Stored data entries
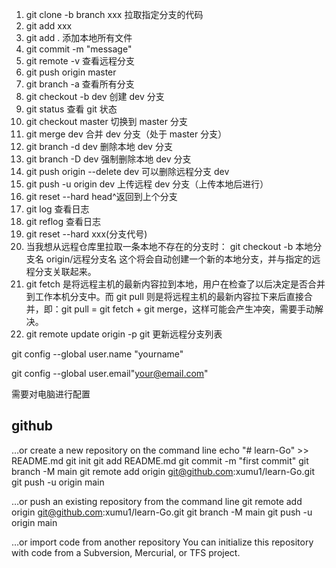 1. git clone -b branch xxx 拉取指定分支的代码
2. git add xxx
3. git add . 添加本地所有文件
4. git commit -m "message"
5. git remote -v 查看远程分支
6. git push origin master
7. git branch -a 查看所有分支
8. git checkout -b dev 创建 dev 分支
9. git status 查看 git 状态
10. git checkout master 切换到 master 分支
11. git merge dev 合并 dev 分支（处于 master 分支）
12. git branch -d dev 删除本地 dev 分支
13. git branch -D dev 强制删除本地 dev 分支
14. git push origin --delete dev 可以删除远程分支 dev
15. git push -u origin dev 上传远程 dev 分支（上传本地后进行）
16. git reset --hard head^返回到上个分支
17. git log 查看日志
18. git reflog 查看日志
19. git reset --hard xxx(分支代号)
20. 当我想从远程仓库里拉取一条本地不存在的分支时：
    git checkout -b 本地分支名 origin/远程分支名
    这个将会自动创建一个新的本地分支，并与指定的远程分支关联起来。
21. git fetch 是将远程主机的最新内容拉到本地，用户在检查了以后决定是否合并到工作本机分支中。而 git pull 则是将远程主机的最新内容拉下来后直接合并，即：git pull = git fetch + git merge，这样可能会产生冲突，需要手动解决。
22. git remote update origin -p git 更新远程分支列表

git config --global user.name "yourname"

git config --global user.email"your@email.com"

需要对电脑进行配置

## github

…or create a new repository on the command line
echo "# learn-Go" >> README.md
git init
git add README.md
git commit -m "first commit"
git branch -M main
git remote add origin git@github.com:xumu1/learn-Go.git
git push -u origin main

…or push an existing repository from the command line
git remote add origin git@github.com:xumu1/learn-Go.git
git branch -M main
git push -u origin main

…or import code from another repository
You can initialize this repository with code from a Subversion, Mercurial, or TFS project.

==

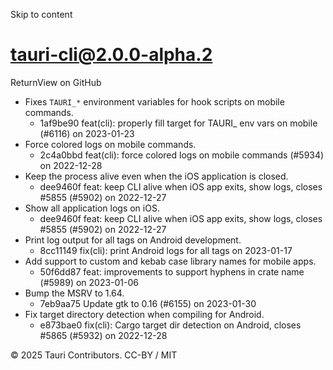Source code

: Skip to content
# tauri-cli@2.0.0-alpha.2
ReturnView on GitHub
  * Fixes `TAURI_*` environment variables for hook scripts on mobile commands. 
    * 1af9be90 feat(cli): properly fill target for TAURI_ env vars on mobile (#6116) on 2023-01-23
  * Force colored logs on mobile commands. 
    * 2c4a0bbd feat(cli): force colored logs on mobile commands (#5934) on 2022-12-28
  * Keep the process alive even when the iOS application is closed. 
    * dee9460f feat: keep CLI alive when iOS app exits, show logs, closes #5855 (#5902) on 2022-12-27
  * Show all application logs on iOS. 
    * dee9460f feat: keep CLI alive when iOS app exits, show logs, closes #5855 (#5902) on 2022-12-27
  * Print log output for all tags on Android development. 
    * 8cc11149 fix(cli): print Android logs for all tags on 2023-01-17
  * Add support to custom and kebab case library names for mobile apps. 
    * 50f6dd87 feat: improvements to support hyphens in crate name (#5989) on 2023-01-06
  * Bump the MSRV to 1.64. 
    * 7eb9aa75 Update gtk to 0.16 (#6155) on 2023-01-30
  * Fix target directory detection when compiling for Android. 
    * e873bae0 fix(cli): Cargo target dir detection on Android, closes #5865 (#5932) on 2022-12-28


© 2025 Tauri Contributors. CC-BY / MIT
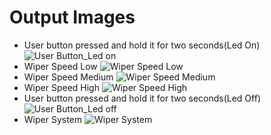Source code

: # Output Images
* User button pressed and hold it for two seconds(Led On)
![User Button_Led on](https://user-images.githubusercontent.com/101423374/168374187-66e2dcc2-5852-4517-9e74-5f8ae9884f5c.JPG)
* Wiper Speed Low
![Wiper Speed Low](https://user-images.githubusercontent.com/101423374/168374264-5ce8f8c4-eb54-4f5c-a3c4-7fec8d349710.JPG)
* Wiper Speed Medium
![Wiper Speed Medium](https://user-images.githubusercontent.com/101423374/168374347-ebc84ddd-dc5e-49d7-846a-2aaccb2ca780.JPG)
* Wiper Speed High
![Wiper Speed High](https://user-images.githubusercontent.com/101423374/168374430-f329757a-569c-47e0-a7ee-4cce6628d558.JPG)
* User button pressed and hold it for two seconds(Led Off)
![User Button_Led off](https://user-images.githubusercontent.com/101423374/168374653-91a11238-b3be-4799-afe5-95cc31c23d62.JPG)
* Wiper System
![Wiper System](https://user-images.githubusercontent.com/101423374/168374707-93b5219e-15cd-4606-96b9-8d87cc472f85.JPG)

---

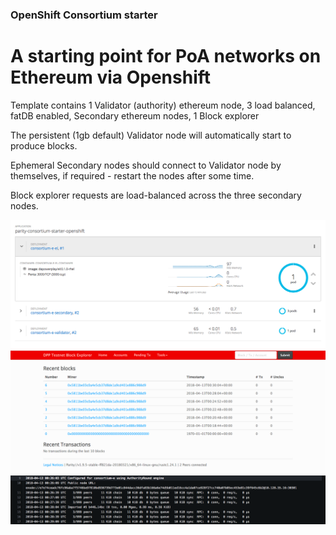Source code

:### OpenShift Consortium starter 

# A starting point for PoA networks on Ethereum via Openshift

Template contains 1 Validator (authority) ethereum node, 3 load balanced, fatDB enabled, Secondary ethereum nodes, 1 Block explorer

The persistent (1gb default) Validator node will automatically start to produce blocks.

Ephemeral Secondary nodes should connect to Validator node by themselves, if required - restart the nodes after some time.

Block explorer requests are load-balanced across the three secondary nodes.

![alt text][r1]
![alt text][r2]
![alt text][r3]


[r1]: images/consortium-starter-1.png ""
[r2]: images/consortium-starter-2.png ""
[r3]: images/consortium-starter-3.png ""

# Work order
A single number is asked for: how many lines in the entries above hold the string "pressed".

# Response to the task
2